Exercise requirements: With the images removed, repeat the data below exactly.

Collected data entries
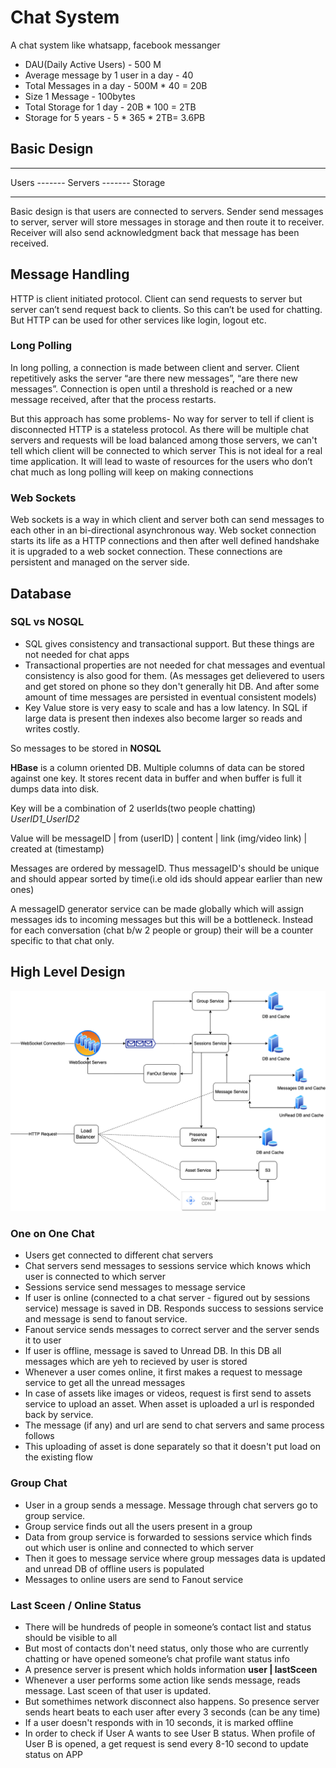 # Chat System
A chat system like whatsapp, facebook messanger 

- DAU(Daily Active Users) - 500 M
- Average message by 1 user in a day - 40
- Total Messages in a day - 500M * 40 = 20B
- Size 1 Message - 100bytes
- Total Storage for 1 day - 20B * 100 = 2TB
- Storage for 5 years - 5 * 365 * 2TB= 3.6PB 

## Basic Design
-----         -------         -------
Users ------- Servers ------- Storage
-----         -------         -------
Basic design is that users are connected to servers. Sender send messages to server, server will store messages in storage and then route it to receiver.
Receiver will also send acknowledgment back that message has been received. 

## Message Handling
HTTP is client initiated protocol. Client can send requests to server but server can’t send request back to clients. So this can’t be used for chatting. But HTTP can be used for other services like login, logout etc.

### Long Polling
In long polling, a connection is made between client and server. Client repetitively asks the server “are there new messages”, “are there new messages”. Connection is open until a threshold is reached or a new message received, after that the process restarts.

But this approach has some problems-
No way for server to tell if client is disconnected 
HTTP is a stateless protocol. As there will be multiple chat servers and requests will be load balanced among those servers, we can't tell which client will be connected to which server
This is not ideal for a real time application. It will lead to waste of resources for the users who don’t chat much as long polling will keep on making connections

### Web Sockets
Web sockets is a way in which client and server both can send messages to each other in an bi-directional asynchronous way. Web socket connection starts its life as a HTTP connections and then after well defined handshake it is upgraded to a web socket connection. These connections are persistent and managed on the server side.

## Database

### SQL vs NOSQL
- SQL gives consistency and transactional support. But these things are not needed for chat apps
- Transactional properties are not needed for chat messages and eventual consistency is also good for them. (As messages get delievered to users and get stored on phone so they don't generally hit DB. And after some amount of time messages are persisted in eventual consistent models)
- Key Value store is very easy to scale and has a low latency. In SQL if large data is present then indexes also become larger so reads and writes costly.

So messages to be stored in **NOSQL**

**HBase** is a column oriented DB. Multiple columns of data can be stored against one key.
It stores recent data in buffer and when buffer is full it dumps data into disk.

Key will be a combination of 2 userIds(two people chatting) *UserID1_UserID2*

Value will be messageID | from (userID) | content | link (img/video link) | created at (timestamp)

Messages are ordered by messageID. Thus messageID's should be unique and should appear sorted by time(i.e old ids should appear earlier than new ones)

A messageID generator service can be made globally which will assign messages ids to incoming messages but this will be a bottleneck.
Instead for each conversation (chat b/w 2 people or group) their will be a counter specific to that chat only.

## High Level Design

![alt text](https://github.com/sidhant293/Essential-Algorithms/blob/main/System%20Design/Images/chat_system.drawio.png)

### One on One Chat

- Users get connected to different chat servers
- Chat servers send messages to sessions service which knows which user is connected to which server
- Sessions service send messages to message service
- If user is online (connected to a chat server - figured out by sessions service) message is saved in DB. Responds success to sessions service and message is send to fanout service.
- Fanout service sends messages to correct server and the server sends it to user
- If user is offline, message is saved to Unread DB. In this DB all messages which are yeh to recieved by user is stored
- Whenever a user comes online, it first makes a request to message service to get all the unread messages
- In case of assets like images or videos, request is first send to assets service to upload an asset. When asset is uploaded a url is responded back by service.
- The message (if any) and url are send to chat servers and same process follows
- This uploading of asset is done separately so that it doesn't put load on the existing flow

### Group Chat

- User in a group sends a message. Message through chat servers go to group service.
- Group service finds out all the users present in a group
- Data from group service is forwarded to sessions service which finds out which user is online and connected to which server
- Then it goes to message service where group messages data is updated and unread DB of offline users is populated
- Messages to online users are send to Fanout service

### Last Sceen / Online Status

- There will be hundreds of people in someone’s contact list and status should be visible to all
- But most of contacts don't need status, only those who are currently chatting or have opened someone’s chat profile want status info
- A presence server is present which holds information **user | lastSceen**
- Whenever a user performs some action like sends message, reads message. Last sceen of that user is updated.
- But somethimes network disconnect also happens. So presence server sends heart beats to each user after every 3 seconds (can be any time)
- If a user doesn't responds with in 10 seconds, it is marked offline
- In order to check if User A wants to see User B status. When profile of User B is opened, a get request is send every 8-10 second to update status on APP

Result for this task:
 # Chat System
A chat system like whatsapp, facebook messanger 

- DAU(Daily Active Users) - 500 M
- Average message by 1 user in a day - 40
- Total Messages in a day - 500M * 40 = 20B
- Size 1 Message - 100bytes
- Total Storage for 1 day - 20B * 100 = 2TB
- Storage for 5 years - 5 * 365 * 2TB= 3.6PB 

## Basic Design
-----         -------         -------
Users ------- Servers ------- Storage
-----         -------         -------
Basic design is that users are connected to servers. Sender send messages to server, server will store messages in storage and then route it to receiver.
Receiver will also send acknowledgment back that message has been received. 

## Message Handling
HTTP is client initiated protocol. Client can send requests to server but server can’t send request back to clients. So this can’t be used for chatting. But HTTP can be used for other services like login, logout etc.

### Long Polling
In long polling, a connection is made between client and server. Client repetitively asks the server “are there new messages”, “are there new messages”. Connection is open until a threshold is reached or a new message received, after that the process restarts.

But this approach has some problems-
No way for server to tell if client is disconnected 
HTTP is a stateless protocol. As there will be multiple chat servers and requests will be load balanced among those servers, we can't tell which client will be connected to which server
This is not ideal for a real time application. It will lead to waste of resources for the users who don’t chat much as long polling will keep on making connections

### Web Sockets
Web sockets is a way in which client and server both can send messages to each other in an bi-directional asynchronous way. Web socket connection starts its life as a HTTP connections and then after well defined handshake it is upgraded to a web socket connection. These connections are persistent and managed on the server side.

## Database

### SQL vs NOSQL
- SQL gives consistency and transactional support. But these things are not needed for chat apps
- Transactional properties are not needed for chat messages and eventual consistency is also good for them. (As messages get delievered to users and get stored on phone so they don't generally hit DB. And after some amount of time messages are persisted in eventual consistent models)
- Key Value store is very easy to scale and has a low latency. In SQL if large data is present then indexes also become larger so reads and writes costly.

So messages to be stored in **NOSQL**

**HBase** is a column oriented DB. Multiple columns of data can be stored against one key.
It stores recent data in buffer and when buffer is full it dumps data into disk.

Key will be a combination of 2 userIds(two people chatting) *UserID1_UserID2*

Value will be messageID | from (userID) | content | link (img/video link) | created at (timestamp)

Messages are ordered by messageID. Thus messageID's should be unique and should appear sorted by time(i.e old ids should appear earlier than new ones)

A messageID generator service can be made globally which will assign messages ids to incoming messages but this will be a bottleneck.
Instead for each conversation (chat b/w 2 people or group) their will be a counter specific to that chat only.

## High Level Design

![alt text](https://github.com/sidhant293/Essential-Algorithms/blob/main/System%20Design/Images/chat_system.drawio.png)

### One on One Chat

- Users get connected to different chat servers
- Chat servers send messages to sessions service which knows which user is connected to which server
- Sessions service send messages to message service
- If user is online (connected to a chat server - figured out by sessions service) message is saved in DB. Responds success to sessions service and message is send to fanout service.
- Fanout service sends messages to correct server and the server sends it to user
- If user is offline, message is saved to Unread DB. In this DB all messages which are yeh to recieved by user is stored
- Whenever a user comes online, it first makes a request to message service to get all the unread messages
- In case of assets like images or videos, request is first send to assets service to upload an asset. When asset is uploaded a url is responded back by service.
- The message (if any) and url are send to chat servers and same process follows
- This uploading of asset is done separately so that it doesn't put load on the existing flow

### Group Chat

- User in a group sends a message. Message through chat servers go to group service.
- Group service finds out all the users present in a group
- Data from group service is forwarded to sessions service which finds out which user is online and connected to which server
- Then it goes to message service where group messages data is updated and unread DB of offline users is populated
- Messages to online users are send to Fanout service

### Last Sceen / Online Status

- There will be hundreds of people in someone’s contact list and status should be visible to all
- But most of contacts don't need status, only those who are currently chatting or have opened someone’s chat profile want status info
- A presence server is present which holds information **user | lastSceen**
- Whenever a user performs some action like sends message, reads message. Last sceen of that user is updated.
- But somethimes network disconnect also happens. So presence server sends heart beats to each user after every 3 seconds (can be any time)
- If a user doesn't responds with in 10 seconds, it is marked offline
- In order to check if User A wants to see User B status. When profile of User B is opened, a get request is send every 8-10 second to update status on APP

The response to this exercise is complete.